----- Given records

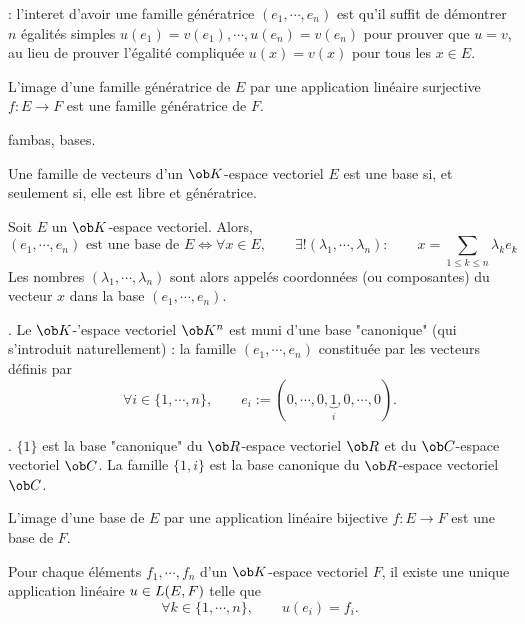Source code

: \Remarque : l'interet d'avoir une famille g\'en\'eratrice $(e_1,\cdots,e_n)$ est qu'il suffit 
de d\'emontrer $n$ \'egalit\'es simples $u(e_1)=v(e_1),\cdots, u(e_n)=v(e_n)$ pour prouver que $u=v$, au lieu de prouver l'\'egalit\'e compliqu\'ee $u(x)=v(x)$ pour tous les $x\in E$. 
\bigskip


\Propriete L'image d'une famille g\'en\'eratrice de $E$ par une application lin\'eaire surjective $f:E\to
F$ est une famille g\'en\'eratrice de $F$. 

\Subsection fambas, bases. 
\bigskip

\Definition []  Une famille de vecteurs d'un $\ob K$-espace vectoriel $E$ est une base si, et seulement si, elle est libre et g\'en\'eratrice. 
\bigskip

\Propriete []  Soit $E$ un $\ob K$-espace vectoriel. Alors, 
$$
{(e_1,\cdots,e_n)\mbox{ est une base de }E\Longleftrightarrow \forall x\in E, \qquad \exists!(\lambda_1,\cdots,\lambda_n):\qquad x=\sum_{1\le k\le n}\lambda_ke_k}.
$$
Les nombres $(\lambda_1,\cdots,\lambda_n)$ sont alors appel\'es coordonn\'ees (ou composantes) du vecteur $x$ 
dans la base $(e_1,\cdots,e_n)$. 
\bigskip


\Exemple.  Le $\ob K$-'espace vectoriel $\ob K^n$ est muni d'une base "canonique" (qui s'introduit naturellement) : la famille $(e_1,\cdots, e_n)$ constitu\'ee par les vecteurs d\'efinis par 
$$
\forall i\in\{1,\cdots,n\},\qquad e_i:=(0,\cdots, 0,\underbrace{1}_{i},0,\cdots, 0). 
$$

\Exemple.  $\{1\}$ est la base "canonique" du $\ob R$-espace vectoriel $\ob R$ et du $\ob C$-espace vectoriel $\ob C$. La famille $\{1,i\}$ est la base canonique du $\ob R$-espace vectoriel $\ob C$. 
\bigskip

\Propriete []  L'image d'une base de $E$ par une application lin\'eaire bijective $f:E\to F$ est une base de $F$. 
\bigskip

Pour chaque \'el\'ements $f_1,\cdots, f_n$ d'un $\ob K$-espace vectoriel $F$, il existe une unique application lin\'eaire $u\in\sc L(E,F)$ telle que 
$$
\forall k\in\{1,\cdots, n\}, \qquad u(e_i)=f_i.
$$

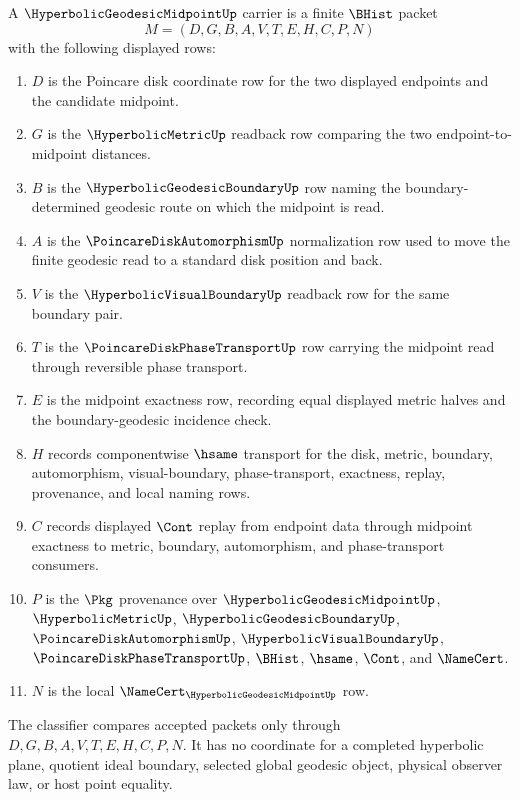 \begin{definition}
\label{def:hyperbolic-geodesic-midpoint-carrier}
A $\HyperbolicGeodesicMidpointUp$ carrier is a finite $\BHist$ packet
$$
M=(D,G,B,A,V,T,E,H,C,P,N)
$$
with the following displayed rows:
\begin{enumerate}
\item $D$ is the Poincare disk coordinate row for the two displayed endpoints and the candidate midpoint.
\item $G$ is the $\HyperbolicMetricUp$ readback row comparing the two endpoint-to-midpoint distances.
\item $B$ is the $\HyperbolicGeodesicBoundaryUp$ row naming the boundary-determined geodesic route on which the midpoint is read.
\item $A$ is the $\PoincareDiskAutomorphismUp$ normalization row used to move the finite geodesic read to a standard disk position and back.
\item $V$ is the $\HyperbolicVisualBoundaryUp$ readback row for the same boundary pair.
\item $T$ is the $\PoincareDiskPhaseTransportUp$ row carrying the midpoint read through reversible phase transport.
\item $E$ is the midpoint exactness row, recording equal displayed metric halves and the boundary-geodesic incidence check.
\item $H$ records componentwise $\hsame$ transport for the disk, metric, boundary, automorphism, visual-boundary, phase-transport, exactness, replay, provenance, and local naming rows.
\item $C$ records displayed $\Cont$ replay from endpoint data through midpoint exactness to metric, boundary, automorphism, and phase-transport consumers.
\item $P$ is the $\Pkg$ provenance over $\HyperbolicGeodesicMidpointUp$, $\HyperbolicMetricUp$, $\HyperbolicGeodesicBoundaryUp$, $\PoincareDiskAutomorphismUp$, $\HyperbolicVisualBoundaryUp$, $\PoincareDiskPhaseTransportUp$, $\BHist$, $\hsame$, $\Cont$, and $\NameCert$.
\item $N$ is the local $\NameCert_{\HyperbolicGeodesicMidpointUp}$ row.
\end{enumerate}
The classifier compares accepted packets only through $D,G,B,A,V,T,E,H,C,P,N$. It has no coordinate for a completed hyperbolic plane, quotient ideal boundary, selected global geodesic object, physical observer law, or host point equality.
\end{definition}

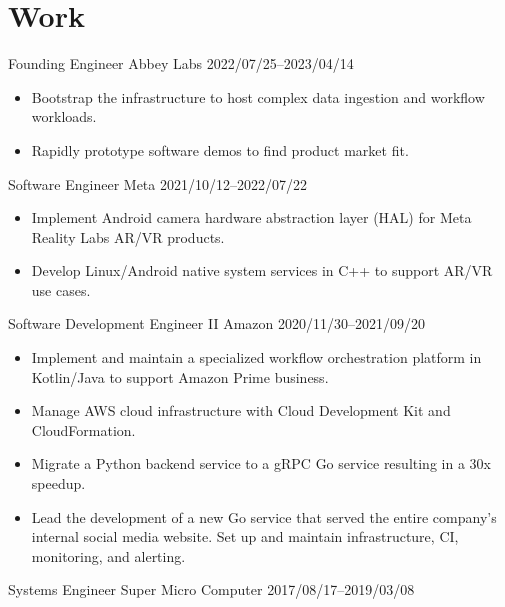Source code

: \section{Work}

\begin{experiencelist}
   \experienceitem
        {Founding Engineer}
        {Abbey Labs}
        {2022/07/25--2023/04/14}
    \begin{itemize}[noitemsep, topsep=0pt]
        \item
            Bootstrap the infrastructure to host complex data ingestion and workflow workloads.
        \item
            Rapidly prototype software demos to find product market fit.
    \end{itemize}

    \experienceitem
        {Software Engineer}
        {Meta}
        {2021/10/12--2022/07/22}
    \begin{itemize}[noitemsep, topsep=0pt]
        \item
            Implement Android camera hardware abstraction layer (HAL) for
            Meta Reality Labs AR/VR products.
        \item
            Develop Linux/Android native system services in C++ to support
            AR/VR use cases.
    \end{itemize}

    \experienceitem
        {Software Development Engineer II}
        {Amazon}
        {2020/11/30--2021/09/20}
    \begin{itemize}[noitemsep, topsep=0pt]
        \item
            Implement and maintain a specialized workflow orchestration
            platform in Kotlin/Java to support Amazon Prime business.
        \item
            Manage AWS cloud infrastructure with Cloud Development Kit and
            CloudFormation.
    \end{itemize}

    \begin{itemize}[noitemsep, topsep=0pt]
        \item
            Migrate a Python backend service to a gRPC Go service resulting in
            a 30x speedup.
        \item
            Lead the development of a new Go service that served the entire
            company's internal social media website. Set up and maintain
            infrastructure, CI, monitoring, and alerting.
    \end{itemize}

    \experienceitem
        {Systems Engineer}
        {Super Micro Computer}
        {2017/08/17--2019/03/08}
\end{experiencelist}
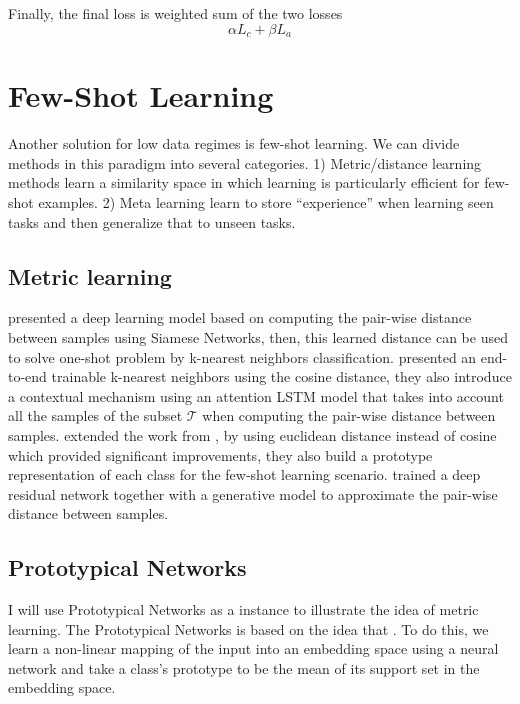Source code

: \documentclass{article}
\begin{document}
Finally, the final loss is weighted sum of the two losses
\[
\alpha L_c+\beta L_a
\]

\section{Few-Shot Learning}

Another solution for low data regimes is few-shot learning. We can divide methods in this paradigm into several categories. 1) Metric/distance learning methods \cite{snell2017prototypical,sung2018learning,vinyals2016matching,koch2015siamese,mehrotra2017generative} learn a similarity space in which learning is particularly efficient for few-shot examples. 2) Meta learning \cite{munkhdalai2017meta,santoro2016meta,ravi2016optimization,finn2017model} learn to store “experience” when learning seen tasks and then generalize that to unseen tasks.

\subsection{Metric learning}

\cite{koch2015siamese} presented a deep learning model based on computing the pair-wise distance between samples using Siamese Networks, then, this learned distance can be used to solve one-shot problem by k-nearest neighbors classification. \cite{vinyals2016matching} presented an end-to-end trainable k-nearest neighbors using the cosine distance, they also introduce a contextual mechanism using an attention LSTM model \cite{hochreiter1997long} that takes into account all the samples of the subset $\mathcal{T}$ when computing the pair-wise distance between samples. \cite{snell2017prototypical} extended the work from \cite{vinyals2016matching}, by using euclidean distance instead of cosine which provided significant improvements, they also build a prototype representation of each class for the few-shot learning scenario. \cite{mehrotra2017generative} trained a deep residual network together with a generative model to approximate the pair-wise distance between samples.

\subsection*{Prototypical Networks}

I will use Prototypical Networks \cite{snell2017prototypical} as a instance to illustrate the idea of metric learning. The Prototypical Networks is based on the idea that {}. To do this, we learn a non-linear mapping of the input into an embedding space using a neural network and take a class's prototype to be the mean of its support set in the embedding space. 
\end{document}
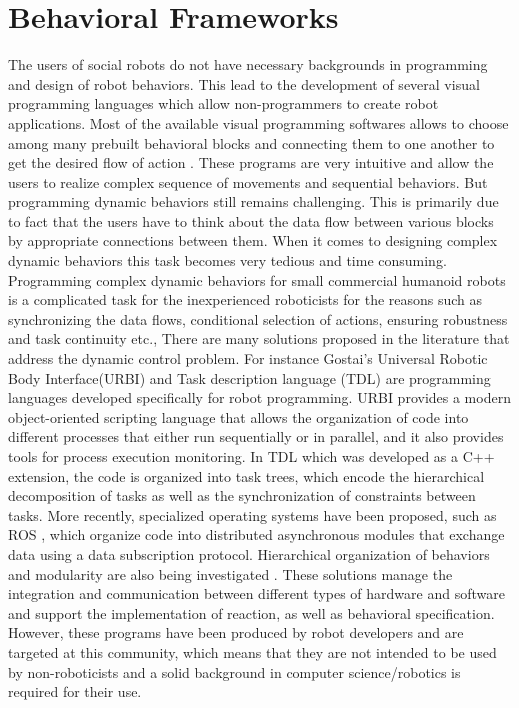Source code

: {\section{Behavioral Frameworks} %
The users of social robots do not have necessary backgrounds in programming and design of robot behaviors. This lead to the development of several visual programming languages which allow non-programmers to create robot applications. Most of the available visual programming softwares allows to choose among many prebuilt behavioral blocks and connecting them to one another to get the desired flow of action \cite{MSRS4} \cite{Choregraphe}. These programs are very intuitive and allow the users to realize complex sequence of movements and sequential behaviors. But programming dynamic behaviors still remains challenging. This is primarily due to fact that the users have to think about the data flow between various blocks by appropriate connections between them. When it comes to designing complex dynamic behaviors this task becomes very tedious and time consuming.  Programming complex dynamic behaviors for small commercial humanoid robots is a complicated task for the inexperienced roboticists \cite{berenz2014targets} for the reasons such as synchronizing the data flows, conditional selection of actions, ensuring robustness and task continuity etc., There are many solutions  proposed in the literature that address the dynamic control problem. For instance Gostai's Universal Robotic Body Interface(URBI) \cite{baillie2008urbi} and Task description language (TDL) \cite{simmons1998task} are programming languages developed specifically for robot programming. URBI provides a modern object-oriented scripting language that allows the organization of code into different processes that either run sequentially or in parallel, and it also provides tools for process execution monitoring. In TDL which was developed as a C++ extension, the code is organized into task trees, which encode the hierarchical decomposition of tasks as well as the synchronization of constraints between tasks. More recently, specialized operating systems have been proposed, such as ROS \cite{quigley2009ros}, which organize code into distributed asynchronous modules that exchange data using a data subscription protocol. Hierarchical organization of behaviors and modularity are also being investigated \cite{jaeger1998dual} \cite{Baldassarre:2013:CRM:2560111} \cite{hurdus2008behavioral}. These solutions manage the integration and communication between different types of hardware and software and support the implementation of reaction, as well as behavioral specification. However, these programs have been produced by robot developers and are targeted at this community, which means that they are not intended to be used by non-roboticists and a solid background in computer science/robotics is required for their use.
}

----------

- What the exercise asks:
Wherever "famille" occurs in the entries above, copy the line it sits on.

- The completed task:
: \Remarque : l'interet d'avoir une famille g\'en\'eratrice $(e_1,\cdots,e_n)$ est qu'il suffit 
\Propriete L'image d'une famille g\'en\'eratrice de $E$ par une application lin\'eaire surjective $f:E\to
F$ est une famille g\'en\'eratrice de $F$. 
\Definition []  Une famille de vecteurs d'un $\ob K$-espace vectoriel $E$ est une base si, et seulement si, elle est libre et g\'en\'eratrice. 
\Exemple.  Le $\ob K$-'espace vectoriel $\ob K^n$ est muni d'une base "canonique" (qui s'introduit naturellement) : la famille $(e_1,\cdots, e_n)$ constitu\'ee par les vecteurs d\'efinis par 
\Exemple.  $\{1\}$ est la base "canonique" du $\ob R$-espace vectoriel $\ob R$ et du $\ob C$-espace vectoriel $\ob C$. La famille $\{1,i\}$ est la base canonique du $\ob R$-espace vectoriel $\ob C$. 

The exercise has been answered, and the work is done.